「未舗装路走行ありきのフロント21インチで開発され、Vストロームシリーズ最長となる前後220mmのサスペンションストローク量を確保した『Vストローム800DE』ですが、シートも高そうだし普通のツーリングが楽しめるのかどうかちょっと心配です……

Vストローム800DEは“未舗装路ありき”で開発された“オンロード主体”のバイクです!?

画像1: Vストローム800DEは“未舗装路ありき”で開発された“オンロード主体”のバイクです!?

この度はスズキのバイク!編集部による「Vストローム800DE」のレビュー記事をご覧頂き、誠にありがとうございます。

まずはじめに、筆者の私(岩瀬)は、Vストロームシリーズのようなアドベンチャーバイクが大好物でして、とりわけVストローム650シリーズの“ツアラー的な万能力”の大ファンでございました。

そんなVストロームシリーズには、他にもフラッグシップモデルの「Vストローム1050」シリーズもあるし、街乗りからツーリングまで楽しめる「Vストローム250」まで排気量別に幅広いラインアップがあるので、まさかそこへ“800ccモデル”まで加わるなんて思ってもいませんでした。

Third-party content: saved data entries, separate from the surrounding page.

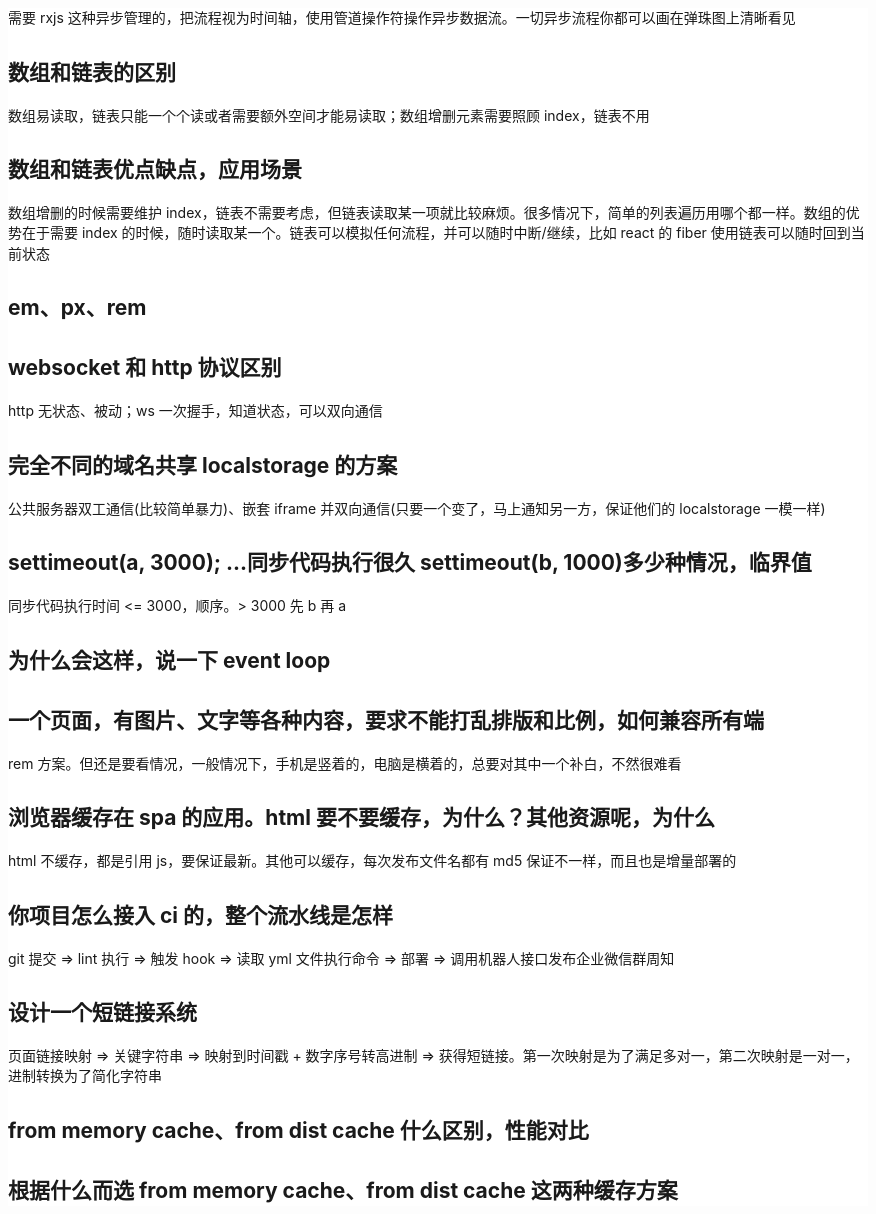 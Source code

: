 需要 rxjs 这种异步管理的，把流程视为时间轴，使用管道操作符操作异步数据流。一切异步流程你都可以画在弹珠图上清晰看见

## 数组和链表的区别

数组易读取，链表只能一个个读或者需要额外空间才能易读取；数组增删元素需要照顾 index，链表不用

## 数组和链表优点缺点，应用场景

数组增删的时候需要维护 index，链表不需要考虑，但链表读取某一项就比较麻烦。很多情况下，简单的列表遍历用哪个都一样。数组的优势在于需要 index 的时候，随时读取某一个。链表可以模拟任何流程，并可以随时中断/继续，比如 react 的 fiber 使用链表可以随时回到当前状态

## em、px、rem

## websocket 和 http 协议区别

http 无状态、被动；ws 一次握手，知道状态，可以双向通信

## 完全不同的域名共享 localstorage 的方案

公共服务器双工通信(比较简单暴力)、嵌套 iframe 并双向通信(只要一个变了，马上通知另一方，保证他们的 localstorage 一模一样)

## settimeout(a, 3000); ...同步代码执行很久 settimeout(b, 1000)多少种情况，临界值

同步代码执行时间 <= 3000，顺序。> 3000 先 b 再 a

## 为什么会这样，说一下 event loop

## 一个页面，有图片、文字等各种内容，要求不能打乱排版和比例，如何兼容所有端

rem 方案。但还是要看情况，一般情况下，手机是竖着的，电脑是横着的，总要对其中一个补白，不然很难看

## 浏览器缓存在 spa 的应用。html 要不要缓存，为什么？其他资源呢，为什么

html 不缓存，都是引用 js，要保证最新。其他可以缓存，每次发布文件名都有 md5 保证不一样，而且也是增量部署的

## 你项目怎么接入 ci 的，整个流水线是怎样

git 提交 => lint 执行 => 触发 hook => 读取 yml 文件执行命令 => 部署 => 调用机器人接口发布企业微信群周知

## 设计一个短链接系统

页面链接映射 => 关键字符串 => 映射到时间戳 + 数字序号转高进制 => 获得短链接。第一次映射是为了满足多对一，第二次映射是一对一，进制转换为了简化字符串

## from memory cache、from dist cache 什么区别，性能对比

## 根据什么而选 from memory cache、from dist cache 这两种缓存方案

画像2: Vストローム800DEは“未舗装路ありき”で開発された“オンロード主体”のバイクです!?

Vストローム1050と650の中間的な排気量で登場した「Vストローム800DE」は、開発の段階からフロント21インチで設計され、シリーズ最長となる前後220mmのサスペンションストローク量を確保した“未舗装路走行ありき”のディメンションで登場しました。

さらには、スズキのモトクロッサー「RM-Zシリーズ」の開発に携わった方もプロジェクトに加わっている……などなど、下馬評からして大型アドベンチャーでガチでダートを走る人のための「上級者向けVストロームなの?」と、誤解されている方もいらっしゃるかもしれません。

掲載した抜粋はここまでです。